Printmaker Mai Tran is showcasing her series of relief prints at the 410 Project this month to share what her experience has been like living in the United States for the past six years.
“I grew up in the southern part of Vietnam, specifically Ho Chi Minh City,” Tran said. “I didn’t have a lot of experience in art or creativity back then. I liked drawing and usually spent lots of time doing it by myself, mostly portraitures. I didn’t have a chance to connect with the art community at all. Also, my family didn’t think it was a good choice to pursue.”
Because of that lack of support, Tran said she decided to pursue a college degree in interior design after graduating from high school.
“To be honest, now looking back I think it was a little reckless when I decided to go for interior design. I wanted to do fine art, but it wasn’t an ideal thing to do according to my family. So, I chose a major that could be an alternative for fine art, but I guess I was wrong.”
After working in the design and non-design fields, Tran discovered she wasn’t fulfilled in her career. And despite not working in the arts, she still had a passion for it.
“It played an important role in my life. Even though I didn’t do art at the time, but I liked going to exhibitions, craft fairs, art fairs, etc. It was a big relief besides my busy workdays.”
She soon found herself wanting to do more with art.
“Well, you know the feeling that something in your head keeps calling you to follow — the instinct you may call. I had been looking and researching Western paintings and Japanese arts. I got so into the Japanese prints and eventually wanted to do something like that.”
Once that feeling hit, Tran decided to pursue studying abroad in Japan.
“One of my cousins went to school here at MSU Mankato. So when I brought up to him the idea of studying abroad in Japan, he said I should consider MSU Mankato in the U.S. too because they had some good programs with decent tuition fees for international students as well. “
Aside from learning about the U.S. in the classroom history books and how the Vietnam War ended, Tran said she had limited knowledge of the country. She knew even less about Minnesota.
“I didn’t really know anything besides it will be cold and snowy.”
She decided to take a chance and moved to Mankato in December 2015 to attend Minnesota State University to study fine arts in printmaking.
“There is no winter from where I came from. It’s always hot and humid. So, I arrived here the day after Christmas. And when I woke up the following day, there was a snow shower, and the cold air breezed to my face. It was the best thing ever to happen to me.”
Tran earned her bachelor of fine arts degree, along with a minor in photography, in spring 2021. She is now a graduate teaching assistant pursuing her master’s degree.
Her show at the 410 Project Gallery features eight prints that fuse the legends of Vietnam with the landscapes in and around Mankato, including woodcut, linocut and etching prints, all of which are inspired by her homeland.
“I’m interested in Vietnamese mythology, history, and culture,” Tran said. “I didn’t really care about that stuff in the past, but I guess when I get older, I kind of want to know more about my roots in depth.

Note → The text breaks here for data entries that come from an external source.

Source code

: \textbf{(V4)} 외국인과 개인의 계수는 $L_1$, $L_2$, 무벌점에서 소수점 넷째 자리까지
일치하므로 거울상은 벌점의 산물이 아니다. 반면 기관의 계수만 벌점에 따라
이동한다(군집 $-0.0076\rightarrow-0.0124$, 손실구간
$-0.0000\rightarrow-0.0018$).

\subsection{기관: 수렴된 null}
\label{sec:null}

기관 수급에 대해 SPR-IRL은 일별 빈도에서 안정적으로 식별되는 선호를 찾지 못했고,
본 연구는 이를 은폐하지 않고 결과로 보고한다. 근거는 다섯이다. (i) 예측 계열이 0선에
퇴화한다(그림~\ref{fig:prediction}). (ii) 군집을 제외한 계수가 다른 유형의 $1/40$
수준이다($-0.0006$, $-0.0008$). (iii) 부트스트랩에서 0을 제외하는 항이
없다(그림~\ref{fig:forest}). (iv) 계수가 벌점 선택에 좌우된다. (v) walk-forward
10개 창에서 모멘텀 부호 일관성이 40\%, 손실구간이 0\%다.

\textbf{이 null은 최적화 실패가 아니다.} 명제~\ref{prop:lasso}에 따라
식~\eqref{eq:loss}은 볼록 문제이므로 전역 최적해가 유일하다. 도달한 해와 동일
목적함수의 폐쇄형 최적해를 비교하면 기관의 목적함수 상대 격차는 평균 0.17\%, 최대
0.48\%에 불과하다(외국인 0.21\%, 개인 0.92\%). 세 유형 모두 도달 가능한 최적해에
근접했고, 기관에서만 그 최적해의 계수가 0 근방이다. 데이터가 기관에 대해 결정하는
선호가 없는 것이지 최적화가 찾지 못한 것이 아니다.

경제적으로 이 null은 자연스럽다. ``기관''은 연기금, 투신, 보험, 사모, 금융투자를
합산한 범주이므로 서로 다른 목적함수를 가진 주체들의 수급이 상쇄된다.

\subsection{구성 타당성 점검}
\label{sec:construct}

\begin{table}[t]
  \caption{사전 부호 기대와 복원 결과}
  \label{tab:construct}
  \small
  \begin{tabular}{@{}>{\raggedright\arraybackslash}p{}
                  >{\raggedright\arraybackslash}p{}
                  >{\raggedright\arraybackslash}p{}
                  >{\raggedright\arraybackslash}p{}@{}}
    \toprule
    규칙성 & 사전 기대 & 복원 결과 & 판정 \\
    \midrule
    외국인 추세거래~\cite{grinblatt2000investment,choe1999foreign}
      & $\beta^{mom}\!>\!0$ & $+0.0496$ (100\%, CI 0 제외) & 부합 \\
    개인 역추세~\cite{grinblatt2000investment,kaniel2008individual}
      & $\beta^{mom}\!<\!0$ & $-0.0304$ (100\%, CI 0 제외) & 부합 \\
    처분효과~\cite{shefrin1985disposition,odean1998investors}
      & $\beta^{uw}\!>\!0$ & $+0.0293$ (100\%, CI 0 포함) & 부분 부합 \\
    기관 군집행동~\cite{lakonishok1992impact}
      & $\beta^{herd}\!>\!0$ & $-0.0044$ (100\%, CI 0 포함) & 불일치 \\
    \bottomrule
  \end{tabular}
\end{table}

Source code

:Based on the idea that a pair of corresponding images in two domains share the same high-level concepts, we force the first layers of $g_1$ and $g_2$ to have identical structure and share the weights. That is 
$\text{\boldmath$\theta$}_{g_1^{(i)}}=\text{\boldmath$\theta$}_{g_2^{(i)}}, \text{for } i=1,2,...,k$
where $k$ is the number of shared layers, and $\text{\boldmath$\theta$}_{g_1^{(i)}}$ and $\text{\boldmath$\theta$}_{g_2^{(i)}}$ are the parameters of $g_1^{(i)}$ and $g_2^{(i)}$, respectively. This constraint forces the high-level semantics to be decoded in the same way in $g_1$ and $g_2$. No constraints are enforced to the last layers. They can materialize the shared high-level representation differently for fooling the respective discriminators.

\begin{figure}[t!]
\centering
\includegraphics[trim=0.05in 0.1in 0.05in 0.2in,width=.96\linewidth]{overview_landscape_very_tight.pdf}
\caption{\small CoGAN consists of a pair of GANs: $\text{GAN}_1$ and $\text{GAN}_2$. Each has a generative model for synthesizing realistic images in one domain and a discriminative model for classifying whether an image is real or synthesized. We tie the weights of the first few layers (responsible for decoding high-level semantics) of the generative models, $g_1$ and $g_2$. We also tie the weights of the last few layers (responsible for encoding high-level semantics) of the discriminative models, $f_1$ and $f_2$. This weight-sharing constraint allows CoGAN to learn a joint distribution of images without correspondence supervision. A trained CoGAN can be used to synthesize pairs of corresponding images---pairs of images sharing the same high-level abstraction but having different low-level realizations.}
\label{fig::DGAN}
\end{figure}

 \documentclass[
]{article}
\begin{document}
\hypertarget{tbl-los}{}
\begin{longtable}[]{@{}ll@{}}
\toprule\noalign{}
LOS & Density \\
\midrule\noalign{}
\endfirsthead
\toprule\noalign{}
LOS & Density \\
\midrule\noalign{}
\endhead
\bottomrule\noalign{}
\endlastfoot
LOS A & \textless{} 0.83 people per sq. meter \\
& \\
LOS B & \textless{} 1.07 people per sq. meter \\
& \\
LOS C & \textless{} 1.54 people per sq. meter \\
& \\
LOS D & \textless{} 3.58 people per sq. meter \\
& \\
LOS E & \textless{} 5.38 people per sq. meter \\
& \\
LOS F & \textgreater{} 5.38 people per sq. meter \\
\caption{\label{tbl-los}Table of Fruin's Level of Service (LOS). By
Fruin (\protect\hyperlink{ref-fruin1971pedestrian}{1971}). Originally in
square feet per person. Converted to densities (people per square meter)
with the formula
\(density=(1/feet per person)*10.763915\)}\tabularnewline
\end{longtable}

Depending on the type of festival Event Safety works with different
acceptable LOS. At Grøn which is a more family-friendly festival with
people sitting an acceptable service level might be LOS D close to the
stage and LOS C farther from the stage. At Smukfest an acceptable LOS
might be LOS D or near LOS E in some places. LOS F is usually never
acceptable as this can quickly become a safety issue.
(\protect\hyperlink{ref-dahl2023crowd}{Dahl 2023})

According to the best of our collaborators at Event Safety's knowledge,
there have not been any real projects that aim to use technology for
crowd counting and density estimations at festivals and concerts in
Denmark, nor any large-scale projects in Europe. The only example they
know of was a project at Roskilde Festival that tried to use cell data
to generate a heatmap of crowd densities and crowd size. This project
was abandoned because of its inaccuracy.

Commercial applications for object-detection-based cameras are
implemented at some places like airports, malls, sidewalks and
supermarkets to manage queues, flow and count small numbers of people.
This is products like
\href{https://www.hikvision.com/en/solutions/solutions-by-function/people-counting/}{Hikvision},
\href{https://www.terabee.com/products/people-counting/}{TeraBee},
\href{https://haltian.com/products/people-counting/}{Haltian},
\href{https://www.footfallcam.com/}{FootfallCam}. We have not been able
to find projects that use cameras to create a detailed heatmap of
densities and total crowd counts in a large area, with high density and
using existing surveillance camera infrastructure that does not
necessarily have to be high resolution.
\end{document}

So, I’ve been researching my own culture and making artworks about what I’ve learned to make them accessible to contemporary society. “
The exhibit will also include the original blocks made by Tran to create her prints.
“I got a lot of inspiration from the Mankato area, and I blended my own culture into it,” she said. “I hope they (visitors) will get to know more about my printmaking practice as well as different aspects of Vietnamese culture.”